B. Vekâletin geçici olarak devam etmesinin şartları
Borçlar Kanununun 397/2’de düzenlenmiş bulunan geçici iş görme yükümlülüğü, sadakat (vefa) borcundan çıkan ve kanuna dayanan bir iş görme borcudur. Bu gibi zararların önüne geçilmesi amacıyla benimsenmiş bulunan geçici vekâletin devamı bazı şartların varlığına bağlanmıştır. Şöyle ki:
Öncelikle, vekâletin sona ermesi müvekkilin menfaatlerini tehlikeye koymalıdır; başka bir deyimle, vekâletin vakitsiz sona ermesi nedeniyle gerekenin yapılmaması, müvekkil veya mirasçılar için bir zarar doğması olasılığına yol açmalıdır. Müvekkil veya mirasçılar için teknik anlamda bir zorunluluk halinin ortaya çıkması ise şart değildir. Onların menfaatlerinin tehlikeye düşürülmüş olması yeterli kabul edilmelidir.[90] Nitekim Avusturya MK’nın 2025’inci paragrafında bu husus “gecikmeye tahammülü olmayan işler” deyimiyle karşılanmaktadır. Vekilin vekâlete geçici olarak devam etme mükellefiyetinin doğması için, vekâletin son bulması ile görülen işin ortada kalması, müvekkilin menfaatlerinin tehlikeye düşmesi ve müvekkil için bir zarar doğması ihtimalinin ortaya çıkması yeterlidir.
Tandoğan’a göre, müvekkil bakımından teknik olarak zorunluluk durumunun ortaya çıkması şart olmayıp, menfaatlerin tehlikeye düşmesi yeterlidir. Bu nedenle yalnızca vadeli işler değil, ticarî nitelikte işler özellikle de borsa işlemleri bu niteliktedirler. Kanunun anılan maddesiyle amaçlanan da gecikmeye tahammülü olmayan işlerde vekâletin geçici olarak devam etmesidir.[91]
İkinci olarak vekâletin devam etmesi mümkün ve caiz olmalıdır. Vekâletin konusu müvekkilin kişiliğini doğrudan doğruya ilgilendirmeyen bir işin ifası ise vekâlet sona ermekle birlikte vekilin müvekkilin menfaati gereğince göreve devam etmekle mükellef tutulabilir. Buna karşılık tedavi edilen hastanın ölmesi yahut müvekkilin bir gayrimenkulün satışı için vekâlet verdikten sonra israf ya da suiidare nedeniyle hacir altına alınması durumunda vekâletin geçici olarak devam etmesi mümkün ve caiz değildir.

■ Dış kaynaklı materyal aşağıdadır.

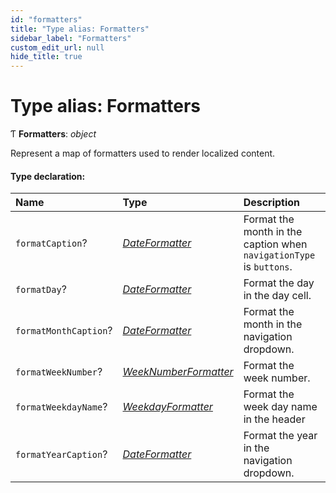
```yaml
---
id: "formatters"
title: "Type alias: Formatters"
sidebar_label: "Formatters"
custom_edit_url: null
hide_title: true
---
```


# Type alias: Formatters

Ƭ **Formatters**: *object*

Represent a map of formatters used to render localized content.

#### Type declaration:

Name | Type | Description |
:------ | :------ | :------ |
`formatCaption`? | [*DateFormatter*](dateformatter.md) | Format the month in the caption when `navigationType` is `buttons`.   |
`formatDay`? | [*DateFormatter*](dateformatter.md) | Format the day in the day cell.   |
`formatMonthCaption`? | [*DateFormatter*](dateformatter.md) | Format the month in the navigation dropdown.   |
`formatWeekNumber`? | [*WeekNumberFormatter*](weeknumberformatter.md) | Format the week number.   |
`formatWeekdayName`? | [*WeekdayFormatter*](weekdayformatter.md) | Format the week day name in the header   |
`formatYearCaption`? | [*DateFormatter*](dateformatter.md) | Format the year in the navigation dropdown.   |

Vekilin vekâleti sona ermekle birlikte müvekkilin menfaatlerinin korunması bakımından iş görmeye geçici olarak devam etmesi halinde, vekâletsiz iş görme söz konusu olmaz. Vekâlet ilişkisinin sürdüğü kabul edilir. Çünkü burada iş görme Borçlar Kanunu 397/2’nci maddesi gereğince bir mükellefiyete dayanmaktadır. Kanun, müvekkilin işlerini bizzat görebilecek hale gelene kadar vekile iş görmeye geçici olarak devam etme borcunu yüklemektedir. Ancak vekil, vekâlete konu bütün işleri değil müvekkilin menfaatlerinin tehlikeye düşmesini önleyecek muameleleri yapabilir. Bu bakımdan vekilin iş görme yetkisi bir anlamda sınırlandırılmıştır.[92]